=== TASK ===
Your response should consist of every entry, unchanged.

Stored data entries:
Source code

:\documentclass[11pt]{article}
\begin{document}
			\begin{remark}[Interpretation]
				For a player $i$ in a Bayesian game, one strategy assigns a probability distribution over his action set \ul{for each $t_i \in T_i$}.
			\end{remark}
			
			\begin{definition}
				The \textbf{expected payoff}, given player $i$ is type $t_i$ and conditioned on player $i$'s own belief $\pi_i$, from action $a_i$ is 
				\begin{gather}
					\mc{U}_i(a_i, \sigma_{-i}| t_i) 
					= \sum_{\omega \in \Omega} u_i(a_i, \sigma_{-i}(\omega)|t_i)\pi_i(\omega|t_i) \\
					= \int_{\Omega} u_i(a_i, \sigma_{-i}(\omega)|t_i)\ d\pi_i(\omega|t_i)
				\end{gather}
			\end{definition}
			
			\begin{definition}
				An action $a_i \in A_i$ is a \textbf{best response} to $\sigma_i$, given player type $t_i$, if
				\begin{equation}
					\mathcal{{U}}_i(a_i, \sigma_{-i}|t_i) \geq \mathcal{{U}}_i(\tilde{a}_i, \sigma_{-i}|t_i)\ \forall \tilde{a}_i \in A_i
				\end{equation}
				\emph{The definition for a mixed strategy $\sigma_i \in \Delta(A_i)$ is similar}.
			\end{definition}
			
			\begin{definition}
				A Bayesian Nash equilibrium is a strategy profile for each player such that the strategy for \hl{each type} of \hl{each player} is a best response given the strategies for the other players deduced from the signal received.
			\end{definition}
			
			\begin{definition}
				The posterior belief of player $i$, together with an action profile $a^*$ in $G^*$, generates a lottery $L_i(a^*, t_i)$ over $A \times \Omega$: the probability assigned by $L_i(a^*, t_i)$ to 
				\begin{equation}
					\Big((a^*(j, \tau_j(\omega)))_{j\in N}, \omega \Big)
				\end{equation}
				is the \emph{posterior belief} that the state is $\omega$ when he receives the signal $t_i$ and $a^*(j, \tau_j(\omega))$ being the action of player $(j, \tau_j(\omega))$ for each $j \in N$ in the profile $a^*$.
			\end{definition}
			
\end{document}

=== ANSWER SECTION ===
Source code

:\documentclass[11pt]{article}
\begin{document}
			\begin{remark}[Interpretation]
				For a player $i$ in a Bayesian game, one strategy assigns a probability distribution over his action set \ul{for each $t_i \in T_i$}.
			\end{remark}
			
			\begin{definition}
				The \textbf{expected payoff}, given player $i$ is type $t_i$ and conditioned on player $i$'s own belief $\pi_i$, from action $a_i$ is 
				\begin{gather}
					\mc{U}_i(a_i, \sigma_{-i}| t_i) 
					= \sum_{\omega \in \Omega} u_i(a_i, \sigma_{-i}(\omega)|t_i)\pi_i(\omega|t_i) \\
					= \int_{\Omega} u_i(a_i, \sigma_{-i}(\omega)|t_i)\ d\pi_i(\omega|t_i)
				\end{gather}
			\end{definition}
			
			\begin{definition}
				An action $a_i \in A_i$ is a \textbf{best response} to $\sigma_i$, given player type $t_i$, if
				\begin{equation}
					\mathcal{{U}}_i(a_i, \sigma_{-i}|t_i) \geq \mathcal{{U}}_i(\tilde{a}_i, \sigma_{-i}|t_i)\ \forall \tilde{a}_i \in A_i
				\end{equation}
				\emph{The definition for a mixed strategy $\sigma_i \in \Delta(A_i)$ is similar}.
			\end{definition}
			
			\begin{definition}
				A Bayesian Nash equilibrium is a strategy profile for each player such that the strategy for \hl{each type} of \hl{each player} is a best response given the strategies for the other players deduced from the signal received.
			\end{definition}
			
			\begin{definition}
				The posterior belief of player $i$, together with an action profile $a^*$ in $G^*$, generates a lottery $L_i(a^*, t_i)$ over $A \times \Omega$: the probability assigned by $L_i(a^*, t_i)$ to 
				\begin{equation}
					\Big((a^*(j, \tau_j(\omega)))_{j\in N}, \omega \Big)
				\end{equation}
				is the \emph{posterior belief} that the state is $\omega$ when he receives the signal $t_i$ and $a^*(j, \tau_j(\omega))$ being the action of player $(j, \tau_j(\omega))$ for each $j \in N$ in the profile $a^*$.
			\end{definition}
			
\end{document}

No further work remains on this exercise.